EXERCISE> When you copy the entries, match them exactly and omit the pictures.

§

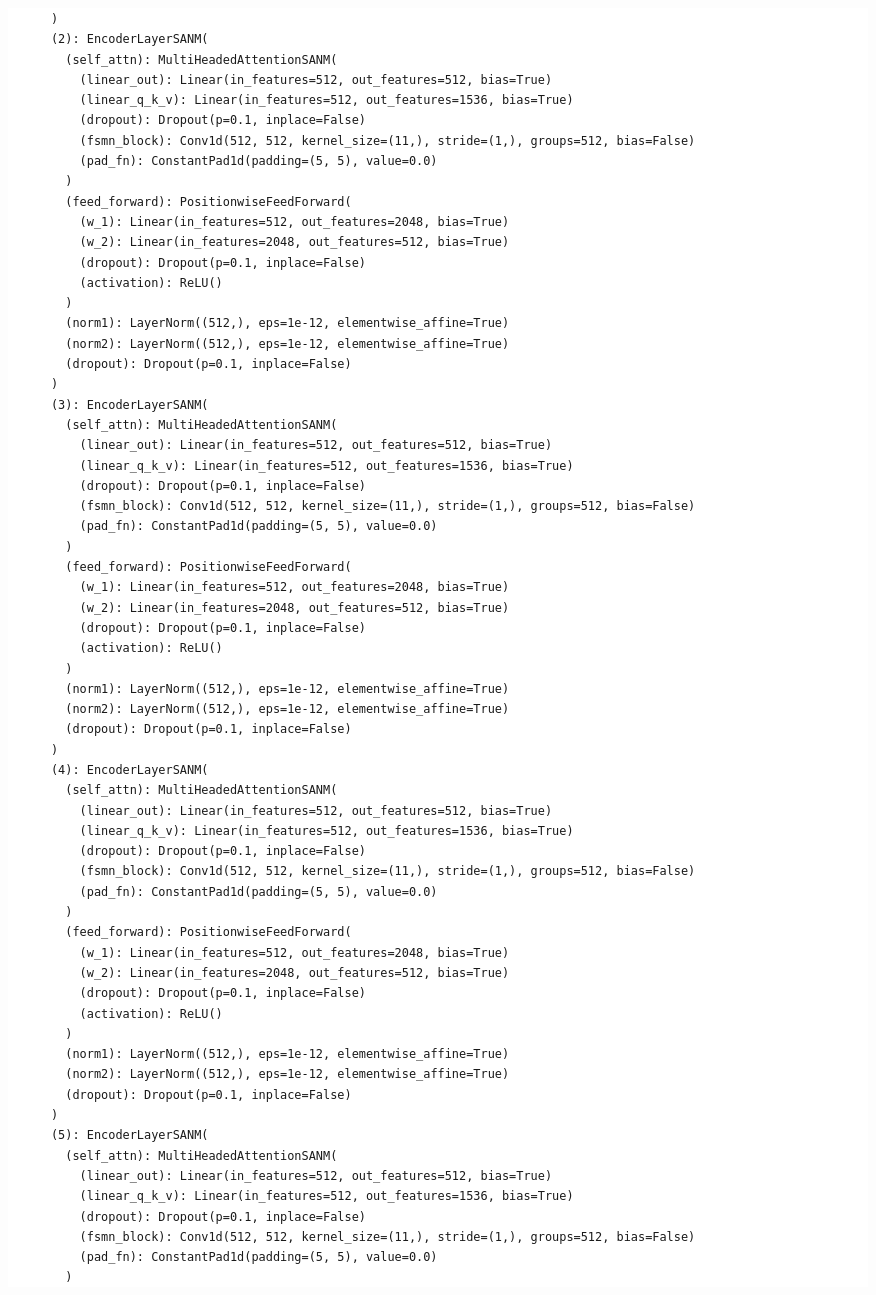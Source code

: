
 ```
      )
      (2): EncoderLayerSANM(
        (self_attn): MultiHeadedAttentionSANM(
          (linear_out): Linear(in_features=512, out_features=512, bias=True)
          (linear_q_k_v): Linear(in_features=512, out_features=1536, bias=True)
          (dropout): Dropout(p=0.1, inplace=False)
          (fsmn_block): Conv1d(512, 512, kernel_size=(11,), stride=(1,), groups=512, bias=False)
          (pad_fn): ConstantPad1d(padding=(5, 5), value=0.0)
        )
        (feed_forward): PositionwiseFeedForward(
          (w_1): Linear(in_features=512, out_features=2048, bias=True)
          (w_2): Linear(in_features=2048, out_features=512, bias=True)
          (dropout): Dropout(p=0.1, inplace=False)
          (activation): ReLU()
        )
        (norm1): LayerNorm((512,), eps=1e-12, elementwise_affine=True)
        (norm2): LayerNorm((512,), eps=1e-12, elementwise_affine=True)
        (dropout): Dropout(p=0.1, inplace=False)
      )
      (3): EncoderLayerSANM(
        (self_attn): MultiHeadedAttentionSANM(
          (linear_out): Linear(in_features=512, out_features=512, bias=True)
          (linear_q_k_v): Linear(in_features=512, out_features=1536, bias=True)
          (dropout): Dropout(p=0.1, inplace=False)
          (fsmn_block): Conv1d(512, 512, kernel_size=(11,), stride=(1,), groups=512, bias=False)
          (pad_fn): ConstantPad1d(padding=(5, 5), value=0.0)
        )
        (feed_forward): PositionwiseFeedForward(
          (w_1): Linear(in_features=512, out_features=2048, bias=True)
          (w_2): Linear(in_features=2048, out_features=512, bias=True)
          (dropout): Dropout(p=0.1, inplace=False)
          (activation): ReLU()
        )
        (norm1): LayerNorm((512,), eps=1e-12, elementwise_affine=True)
        (norm2): LayerNorm((512,), eps=1e-12, elementwise_affine=True)
        (dropout): Dropout(p=0.1, inplace=False)
      )
      (4): EncoderLayerSANM(
        (self_attn): MultiHeadedAttentionSANM(
          (linear_out): Linear(in_features=512, out_features=512, bias=True)
          (linear_q_k_v): Linear(in_features=512, out_features=1536, bias=True)
          (dropout): Dropout(p=0.1, inplace=False)
          (fsmn_block): Conv1d(512, 512, kernel_size=(11,), stride=(1,), groups=512, bias=False)
          (pad_fn): ConstantPad1d(padding=(5, 5), value=0.0)
        )
        (feed_forward): PositionwiseFeedForward(
          (w_1): Linear(in_features=512, out_features=2048, bias=True)
          (w_2): Linear(in_features=2048, out_features=512, bias=True)
          (dropout): Dropout(p=0.1, inplace=False)
          (activation): ReLU()
        )
        (norm1): LayerNorm((512,), eps=1e-12, elementwise_affine=True)
        (norm2): LayerNorm((512,), eps=1e-12, elementwise_affine=True)
        (dropout): Dropout(p=0.1, inplace=False)
      )
      (5): EncoderLayerSANM(
        (self_attn): MultiHeadedAttentionSANM(
          (linear_out): Linear(in_features=512, out_features=512, bias=True)
          (linear_q_k_v): Linear(in_features=512, out_features=1536, bias=True)
          (dropout): Dropout(p=0.1, inplace=False)
          (fsmn_block): Conv1d(512, 512, kernel_size=(11,), stride=(1,), groups=512, bias=False)
          (pad_fn): ConstantPad1d(padding=(5, 5), value=0.0)
        )
```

§

SOLUTION FOR THIS TASK>
Source code

:
 ```
      )
      (2): EncoderLayerSANM(
        (self_attn): MultiHeadedAttentionSANM(
          (linear_out): Linear(in_features=512, out_features=512, bias=True)
          (linear_q_k_v): Linear(in_features=512, out_features=1536, bias=True)
          (dropout): Dropout(p=0.1, inplace=False)
          (fsmn_block): Conv1d(512, 512, kernel_size=(11,), stride=(1,), groups=512, bias=False)
          (pad_fn): ConstantPad1d(padding=(5, 5), value=0.0)
        )
        (feed_forward): PositionwiseFeedForward(
          (w_1): Linear(in_features=512, out_features=2048, bias=True)
          (w_2): Linear(in_features=2048, out_features=512, bias=True)
          (dropout): Dropout(p=0.1, inplace=False)
          (activation): ReLU()
        )
        (norm1): LayerNorm((512,), eps=1e-12, elementwise_affine=True)
        (norm2): LayerNorm((512,), eps=1e-12, elementwise_affine=True)
        (dropout): Dropout(p=0.1, inplace=False)
      )
      (3): EncoderLayerSANM(
        (self_attn): MultiHeadedAttentionSANM(
          (linear_out): Linear(in_features=512, out_features=512, bias=True)
          (linear_q_k_v): Linear(in_features=512, out_features=1536, bias=True)
          (dropout): Dropout(p=0.1, inplace=False)
          (fsmn_block): Conv1d(512, 512, kernel_size=(11,), stride=(1,), groups=512, bias=False)
          (pad_fn): ConstantPad1d(padding=(5, 5), value=0.0)
        )
        (feed_forward): PositionwiseFeedForward(
          (w_1): Linear(in_features=512, out_features=2048, bias=True)
          (w_2): Linear(in_features=2048, out_features=512, bias=True)
          (dropout): Dropout(p=0.1, inplace=False)
          (activation): ReLU()
        )
        (norm1): LayerNorm((512,), eps=1e-12, elementwise_affine=True)
        (norm2): LayerNorm((512,), eps=1e-12, elementwise_affine=True)
        (dropout): Dropout(p=0.1, inplace=False)
      )
      (4): EncoderLayerSANM(
        (self_attn): MultiHeadedAttentionSANM(
          (linear_out): Linear(in_features=512, out_features=512, bias=True)
          (linear_q_k_v): Linear(in_features=512, out_features=1536, bias=True)
          (dropout): Dropout(p=0.1, inplace=False)
          (fsmn_block): Conv1d(512, 512, kernel_size=(11,), stride=(1,), groups=512, bias=False)
          (pad_fn): ConstantPad1d(padding=(5, 5), value=0.0)
        )
        (feed_forward): PositionwiseFeedForward(
          (w_1): Linear(in_features=512, out_features=2048, bias=True)
          (w_2): Linear(in_features=2048, out_features=512, bias=True)
          (dropout): Dropout(p=0.1, inplace=False)
          (activation): ReLU()
        )
        (norm1): LayerNorm((512,), eps=1e-12, elementwise_affine=True)
        (norm2): LayerNorm((512,), eps=1e-12, elementwise_affine=True)
        (dropout): Dropout(p=0.1, inplace=False)
      )
      (5): EncoderLayerSANM(
        (self_attn): MultiHeadedAttentionSANM(
          (linear_out): Linear(in_features=512, out_features=512, bias=True)
          (linear_q_k_v): Linear(in_features=512, out_features=1536, bias=True)
          (dropout): Dropout(p=0.1, inplace=False)
          (fsmn_block): Conv1d(512, 512, kernel_size=(11,), stride=(1,), groups=512, bias=False)
          (pad_fn): ConstantPad1d(padding=(5, 5), value=0.0)
        )
```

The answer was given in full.